* **ASSIGNMENT**
Each line of the data holding "self" should be found and copied.

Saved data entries
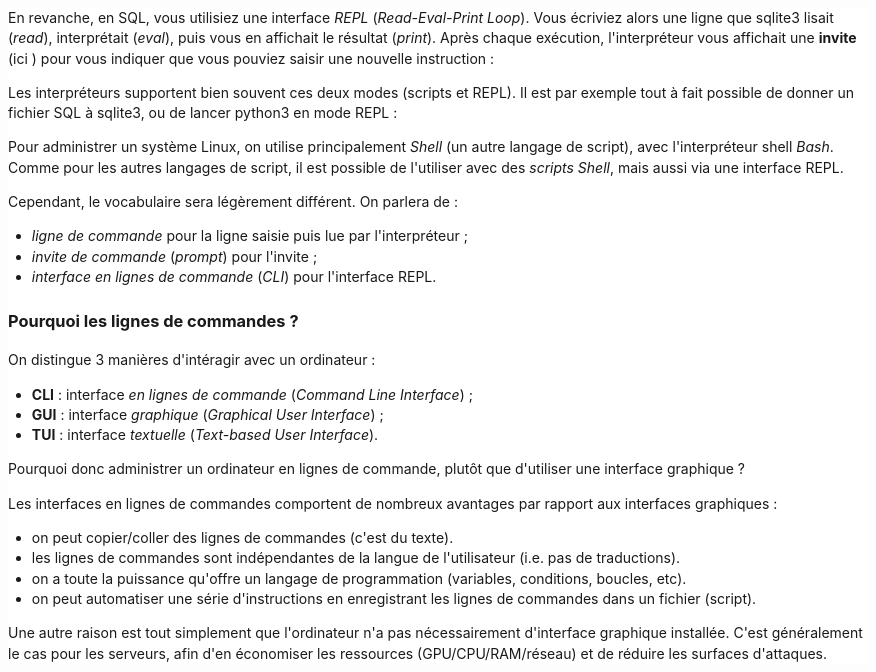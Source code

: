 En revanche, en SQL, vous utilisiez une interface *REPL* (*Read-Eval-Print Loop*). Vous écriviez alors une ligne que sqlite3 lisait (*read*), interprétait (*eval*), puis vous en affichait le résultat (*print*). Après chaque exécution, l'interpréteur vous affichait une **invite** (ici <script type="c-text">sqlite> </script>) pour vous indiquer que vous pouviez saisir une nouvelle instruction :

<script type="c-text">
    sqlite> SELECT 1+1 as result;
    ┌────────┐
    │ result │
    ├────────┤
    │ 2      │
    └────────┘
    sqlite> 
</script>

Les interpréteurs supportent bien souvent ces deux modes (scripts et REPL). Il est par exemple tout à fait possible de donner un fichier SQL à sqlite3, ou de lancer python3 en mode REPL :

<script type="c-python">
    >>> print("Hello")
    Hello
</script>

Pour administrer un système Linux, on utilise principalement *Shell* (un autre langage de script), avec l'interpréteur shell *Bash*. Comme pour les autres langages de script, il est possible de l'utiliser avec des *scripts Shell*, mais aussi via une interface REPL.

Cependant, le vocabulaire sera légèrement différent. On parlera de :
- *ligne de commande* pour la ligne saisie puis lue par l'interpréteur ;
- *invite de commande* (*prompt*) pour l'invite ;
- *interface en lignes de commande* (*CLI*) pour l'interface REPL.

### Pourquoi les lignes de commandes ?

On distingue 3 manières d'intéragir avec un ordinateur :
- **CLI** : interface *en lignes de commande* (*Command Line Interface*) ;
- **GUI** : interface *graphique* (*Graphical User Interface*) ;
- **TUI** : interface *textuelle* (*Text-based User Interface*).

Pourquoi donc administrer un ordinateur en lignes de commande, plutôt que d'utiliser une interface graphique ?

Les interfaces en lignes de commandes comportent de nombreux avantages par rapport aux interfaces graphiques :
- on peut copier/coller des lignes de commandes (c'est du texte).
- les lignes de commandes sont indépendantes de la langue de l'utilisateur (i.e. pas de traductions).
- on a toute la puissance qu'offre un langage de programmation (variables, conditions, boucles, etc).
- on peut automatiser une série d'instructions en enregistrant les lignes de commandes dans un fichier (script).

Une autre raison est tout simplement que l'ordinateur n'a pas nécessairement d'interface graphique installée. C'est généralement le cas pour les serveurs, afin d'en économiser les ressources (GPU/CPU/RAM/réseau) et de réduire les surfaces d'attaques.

--

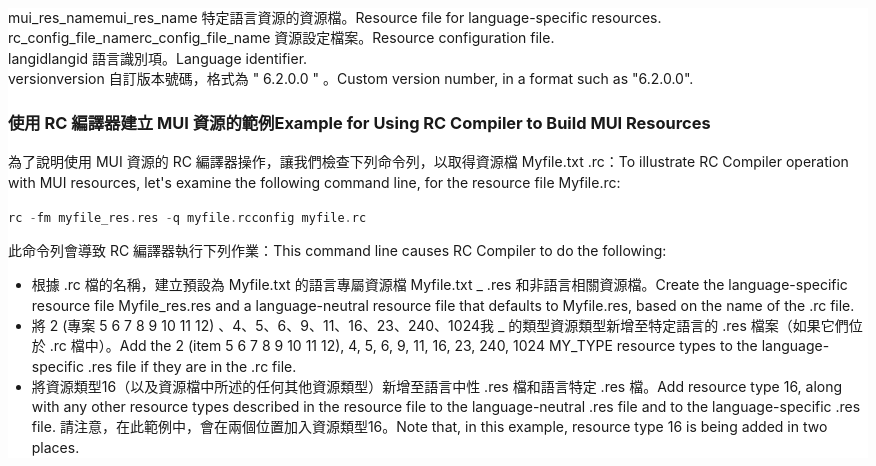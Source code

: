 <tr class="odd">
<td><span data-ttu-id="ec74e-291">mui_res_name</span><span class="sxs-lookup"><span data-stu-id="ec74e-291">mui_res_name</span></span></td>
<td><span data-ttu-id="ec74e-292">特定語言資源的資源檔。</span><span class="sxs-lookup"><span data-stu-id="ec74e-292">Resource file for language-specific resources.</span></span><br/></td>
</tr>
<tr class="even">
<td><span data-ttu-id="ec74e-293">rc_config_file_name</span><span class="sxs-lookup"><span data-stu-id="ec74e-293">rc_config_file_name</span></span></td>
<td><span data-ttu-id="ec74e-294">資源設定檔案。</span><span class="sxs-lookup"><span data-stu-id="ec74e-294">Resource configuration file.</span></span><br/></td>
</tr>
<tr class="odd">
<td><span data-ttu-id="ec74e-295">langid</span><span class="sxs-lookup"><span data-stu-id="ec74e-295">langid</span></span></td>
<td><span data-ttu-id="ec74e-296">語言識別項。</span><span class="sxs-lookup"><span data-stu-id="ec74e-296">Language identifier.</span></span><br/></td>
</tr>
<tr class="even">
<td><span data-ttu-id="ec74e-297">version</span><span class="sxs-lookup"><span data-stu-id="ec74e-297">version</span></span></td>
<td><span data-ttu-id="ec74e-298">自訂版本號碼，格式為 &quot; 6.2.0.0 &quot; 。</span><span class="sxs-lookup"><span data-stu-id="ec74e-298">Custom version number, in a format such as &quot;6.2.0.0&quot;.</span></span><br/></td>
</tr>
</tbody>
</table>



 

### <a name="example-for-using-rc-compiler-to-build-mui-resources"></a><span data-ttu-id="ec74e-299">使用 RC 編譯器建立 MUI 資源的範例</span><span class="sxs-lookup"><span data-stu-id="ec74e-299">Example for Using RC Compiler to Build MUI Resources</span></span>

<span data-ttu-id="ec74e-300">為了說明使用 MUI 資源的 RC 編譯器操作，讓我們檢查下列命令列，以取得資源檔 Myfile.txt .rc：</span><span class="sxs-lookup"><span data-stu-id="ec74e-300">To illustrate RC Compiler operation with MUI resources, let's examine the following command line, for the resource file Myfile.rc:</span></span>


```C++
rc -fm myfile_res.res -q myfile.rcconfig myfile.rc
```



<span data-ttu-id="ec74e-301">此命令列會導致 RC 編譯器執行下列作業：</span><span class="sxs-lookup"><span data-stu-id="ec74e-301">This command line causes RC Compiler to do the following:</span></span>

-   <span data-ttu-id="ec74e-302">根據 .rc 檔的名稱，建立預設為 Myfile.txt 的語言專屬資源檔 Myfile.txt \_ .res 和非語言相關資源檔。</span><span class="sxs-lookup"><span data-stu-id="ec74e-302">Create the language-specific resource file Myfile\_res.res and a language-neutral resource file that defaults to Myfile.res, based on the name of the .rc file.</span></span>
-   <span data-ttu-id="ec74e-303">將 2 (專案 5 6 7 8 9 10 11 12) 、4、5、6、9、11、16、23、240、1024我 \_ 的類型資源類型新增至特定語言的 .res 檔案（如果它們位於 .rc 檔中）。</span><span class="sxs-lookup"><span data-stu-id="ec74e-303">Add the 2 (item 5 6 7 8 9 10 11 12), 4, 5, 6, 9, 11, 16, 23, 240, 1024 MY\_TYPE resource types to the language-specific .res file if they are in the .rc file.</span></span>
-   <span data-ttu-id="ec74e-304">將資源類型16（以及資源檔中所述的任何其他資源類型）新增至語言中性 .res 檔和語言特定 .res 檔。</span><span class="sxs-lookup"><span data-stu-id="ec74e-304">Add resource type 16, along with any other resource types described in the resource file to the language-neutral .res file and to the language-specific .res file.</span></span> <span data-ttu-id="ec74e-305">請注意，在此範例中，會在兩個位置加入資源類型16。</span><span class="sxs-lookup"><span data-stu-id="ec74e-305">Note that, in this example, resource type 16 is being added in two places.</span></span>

==

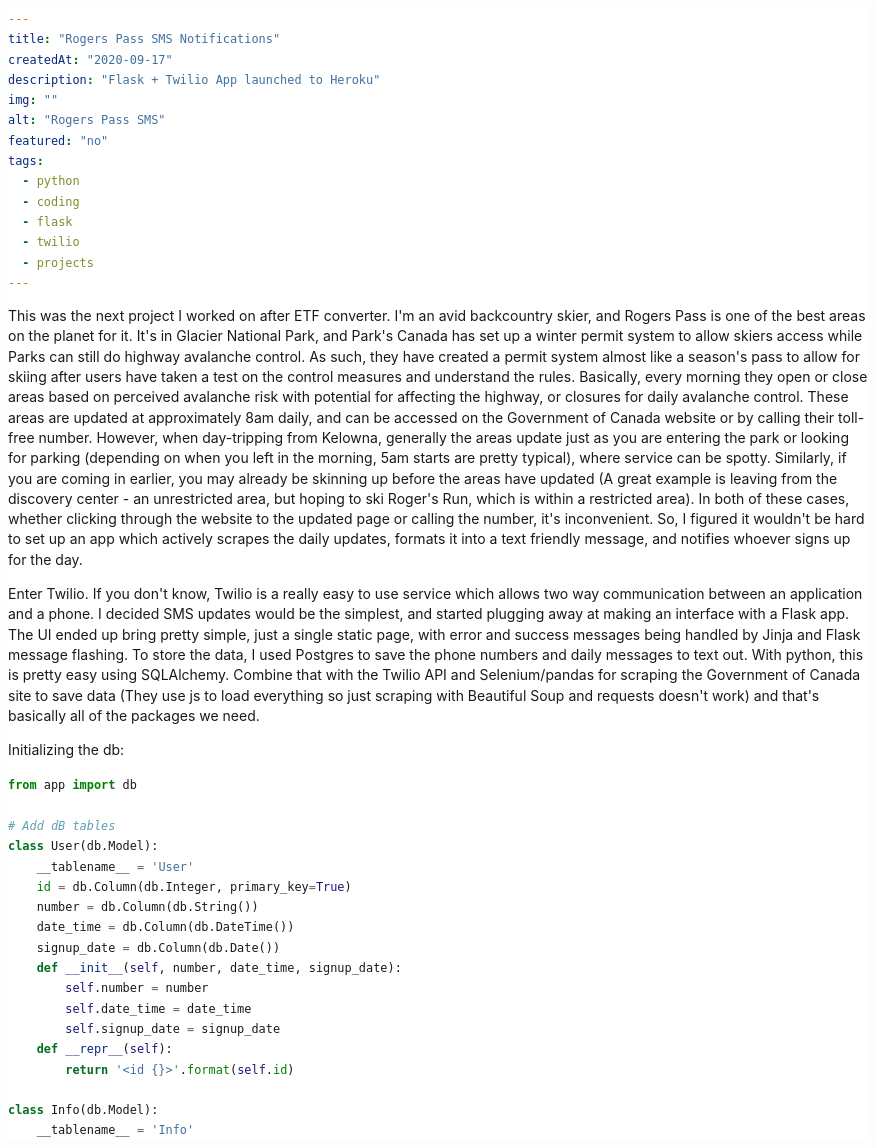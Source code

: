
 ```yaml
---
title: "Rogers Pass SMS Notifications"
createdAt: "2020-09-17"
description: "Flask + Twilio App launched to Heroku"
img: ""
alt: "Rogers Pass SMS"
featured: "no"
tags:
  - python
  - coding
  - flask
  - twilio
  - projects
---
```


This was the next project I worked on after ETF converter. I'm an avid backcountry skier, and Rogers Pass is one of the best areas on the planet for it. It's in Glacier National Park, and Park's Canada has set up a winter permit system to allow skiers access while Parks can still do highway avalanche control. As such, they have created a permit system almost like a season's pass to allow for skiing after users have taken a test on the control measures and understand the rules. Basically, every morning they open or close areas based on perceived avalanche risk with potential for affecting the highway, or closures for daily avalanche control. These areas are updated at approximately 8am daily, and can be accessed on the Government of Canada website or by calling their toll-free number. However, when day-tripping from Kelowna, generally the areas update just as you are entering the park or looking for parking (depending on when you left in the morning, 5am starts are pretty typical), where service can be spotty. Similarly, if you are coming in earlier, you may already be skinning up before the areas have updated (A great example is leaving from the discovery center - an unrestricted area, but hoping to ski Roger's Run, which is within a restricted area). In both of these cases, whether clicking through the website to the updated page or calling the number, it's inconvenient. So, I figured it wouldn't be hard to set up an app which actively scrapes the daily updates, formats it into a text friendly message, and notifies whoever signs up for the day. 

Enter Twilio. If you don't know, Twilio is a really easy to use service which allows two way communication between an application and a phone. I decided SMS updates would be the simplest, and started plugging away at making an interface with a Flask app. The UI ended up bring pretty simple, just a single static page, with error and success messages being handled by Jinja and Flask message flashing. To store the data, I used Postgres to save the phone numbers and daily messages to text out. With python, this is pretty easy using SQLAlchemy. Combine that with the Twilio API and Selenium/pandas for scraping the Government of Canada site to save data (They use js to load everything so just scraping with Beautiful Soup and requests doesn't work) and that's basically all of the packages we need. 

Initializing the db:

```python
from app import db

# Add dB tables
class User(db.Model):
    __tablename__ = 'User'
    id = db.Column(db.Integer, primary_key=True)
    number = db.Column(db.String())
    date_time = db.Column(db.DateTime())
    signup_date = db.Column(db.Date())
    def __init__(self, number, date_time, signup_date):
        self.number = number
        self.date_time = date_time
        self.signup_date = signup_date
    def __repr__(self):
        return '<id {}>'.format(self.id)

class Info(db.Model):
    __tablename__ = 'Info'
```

* **RESULT OF THIS TASK**
    def __init__(self, number, date_time, signup_date):
        self.number = number
        self.date_time = date_time
        self.signup_date = signup_date
    def __repr__(self):
        return '<id {}>'.format(self.id)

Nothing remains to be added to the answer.